When asked if sand training, like the kind employed by the University of Michigan football program, would make sense in preparing Marines for deployment, Massimo adds, "I'm an advocate of it, and that's something we're exploring. Again, the whole reason for the program is to prepare them for what they're going to see in combat. So the more specific we can get to that, the better. New River is actually thinking about putting a sand pit outside the facility. It all depends on space requirements."

At 4,000 square feet, the facility at New River (home to 6,500 active-duty Marines) will be roughly half the anticipated size of the largest HITT centers, and some USMC installations will have more than one. Camp Pendleton, which houses 56,000 Marines, could accommodate as many as 10 separate HITT centers, according to Bryan Driver, who handles public affairs for the Marines' Morale, Recreation, Wellness and Business Operations Division at Marine Corps Base Quantico, Va.

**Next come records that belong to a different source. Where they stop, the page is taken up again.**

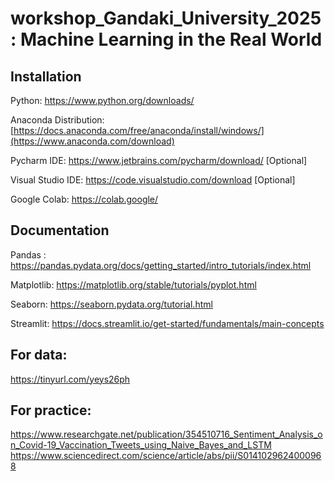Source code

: # workshop_Gandaki_University_2025 : Machine Learning in the Real World

## Installation
Python: https://www.python.org/downloads/

Anaconda Distribution: [https://docs.anaconda.com/free/anaconda/install/windows/](https://www.anaconda.com/download)

Pycharm IDE: https://www.jetbrains.com/pycharm/download/  [Optional]

Visual Studio IDE: https://code.visualstudio.com/download [Optional]

Google Colab: https://colab.google/

## Documentation

Pandas :  https://pandas.pydata.org/docs/getting_started/intro_tutorials/index.html

Matplotlib: https://matplotlib.org/stable/tutorials/pyplot.html

Seaborn: https://seaborn.pydata.org/tutorial.html

Streamlit: https://docs.streamlit.io/get-started/fundamentals/main-concepts

## For data:
https://tinyurl.com/yeys26ph

## For practice:
https://www.researchgate.net/publication/354510716_Sentiment_Analysis_on_Covid-19_Vaccination_Tweets_using_Naive_Bayes_and_LSTM
https://www.sciencedirect.com/science/article/abs/pii/S0141029624000968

The indoor facilities will allow for additional HITT endeavors involving TRX suspension-training equipment, Jacob's Ladder climbing equipment, Cybex cardio and functional-strength equipment, and handheld kettlebells. The key in any piece of chosen equipment, according to Massimo, is force production. "Some of the equipment we're going to be utilizing is equipment that produces force," he says. "Olympic lifts produce force from the ground, but we also want to produce force while Marines are running, hiking up a hill with all that gear on their backs or doing any type of movement in combat. So while Olympic lifts teach a stationary force production, we use other pieces of equipment that emphasize mobility as force production, as well."

How each HITT center should look is not written in stone, but the goal is to standardize the program's implementation among USMC installations, according to Massimo. And while HITT remains a program Marines can call their own, aspects of it might one day spread throughout the Department of Defense. "A lot of the branches are constructing facilities toward combat readiness and resiliency," Massimo says. "What's coming down the road is possible research of this program, where they're looking at this being a best practice in terms of a high-intensity program DoD-wide."

As for today's chiseled Marine? You can bet those dress blues have a sweat-soaked T-shirt behind them (figuratively speaking). The Few. The Proud. The Fit.

"When you're done with your dynamic warm-up, you're really sweating," Chapell says of the 10-minute HITT prelude - Inchworm and all. "To a lot of people, the dynamic warm-up in itself is hard enough to be considered a workout."

Driver, who served in the Army, admits he's not a "PT freak," but he has a new appreciation for those among the Marines who are. "I went out and watched them do this," he says of an actual HITT workout. "The guys were suffering. They were like, 'Oh, God, I hate this.' They hate it, but they love it."